Quarry, Kilmoraun, Co. Clare
Co. Clare |
Mining
A slight hollow in a field in Kilmoraun, County Clare, spent several decades on the official record as something it was not.
For years, the site was catalogued as an enclosure, the kind of classification that typically signals a ringfort or some other enclosed settlement of early medieval origin. In practice, it was an old gravel pit.

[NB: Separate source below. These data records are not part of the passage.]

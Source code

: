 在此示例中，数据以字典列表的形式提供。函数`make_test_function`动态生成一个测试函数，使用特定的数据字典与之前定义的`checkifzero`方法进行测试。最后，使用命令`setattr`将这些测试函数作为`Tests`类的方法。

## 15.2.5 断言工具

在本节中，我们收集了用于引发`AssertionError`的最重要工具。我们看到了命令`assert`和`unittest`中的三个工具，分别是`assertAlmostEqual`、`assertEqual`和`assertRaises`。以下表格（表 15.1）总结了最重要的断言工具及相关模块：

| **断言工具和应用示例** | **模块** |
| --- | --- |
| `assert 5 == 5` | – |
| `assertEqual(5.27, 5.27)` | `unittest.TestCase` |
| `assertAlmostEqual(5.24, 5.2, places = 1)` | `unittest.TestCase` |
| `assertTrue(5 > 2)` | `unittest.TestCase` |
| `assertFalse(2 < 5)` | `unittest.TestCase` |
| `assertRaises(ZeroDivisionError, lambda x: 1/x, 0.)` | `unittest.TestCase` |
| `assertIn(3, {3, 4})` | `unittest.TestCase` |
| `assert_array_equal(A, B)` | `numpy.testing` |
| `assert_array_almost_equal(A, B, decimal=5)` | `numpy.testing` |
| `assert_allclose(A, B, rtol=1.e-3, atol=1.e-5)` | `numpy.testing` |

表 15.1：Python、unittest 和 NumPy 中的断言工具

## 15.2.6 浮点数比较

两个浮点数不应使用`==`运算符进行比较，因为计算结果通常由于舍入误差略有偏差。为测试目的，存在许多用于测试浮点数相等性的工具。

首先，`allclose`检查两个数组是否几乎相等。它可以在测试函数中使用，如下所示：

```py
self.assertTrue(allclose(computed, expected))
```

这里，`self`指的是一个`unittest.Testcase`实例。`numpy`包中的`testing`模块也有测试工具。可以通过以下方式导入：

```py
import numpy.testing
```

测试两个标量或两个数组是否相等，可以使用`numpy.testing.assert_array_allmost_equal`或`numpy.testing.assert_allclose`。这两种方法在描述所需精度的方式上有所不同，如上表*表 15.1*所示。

The confusion began with cartography. The 1922 edition of the Ordnance Survey six-inch map showed hachuring in this area, the kind of shading used to indicate changes in ground level, and a researcher named Westropp had noted in 1917 a reference to a levelled fort somewhere nearby. Working from these two sources, compilers entered the site into the Sites and Monuments Record in 1992 and the Record of Monuments and Places in 1996, both times under the category of enclosure. The actual fort Westropp had mentioned turned out to be a separate, properly documented site elsewhere in the same townland. When the OS twenty-five inch map was consulted more carefully, the hachuring resolved into something far more mundane: a feature labelled "Gravel pit, disused". A site inspection carried out in 2000 found nothing more than a shallow depression in the ground, the faint trace left by an old quarry after decades of weathering and agricultural use.
The episode is a small, instructive example of how archaeological records accumulate errors. A historical reference, a cartographic mark, and an assumption about their relationship combined to produce a phantom enclosure that persisted in official databases for years. The site itself holds no particular archaeological interest, but its paper trail says something worth noticing about how carefully the past needs to be read.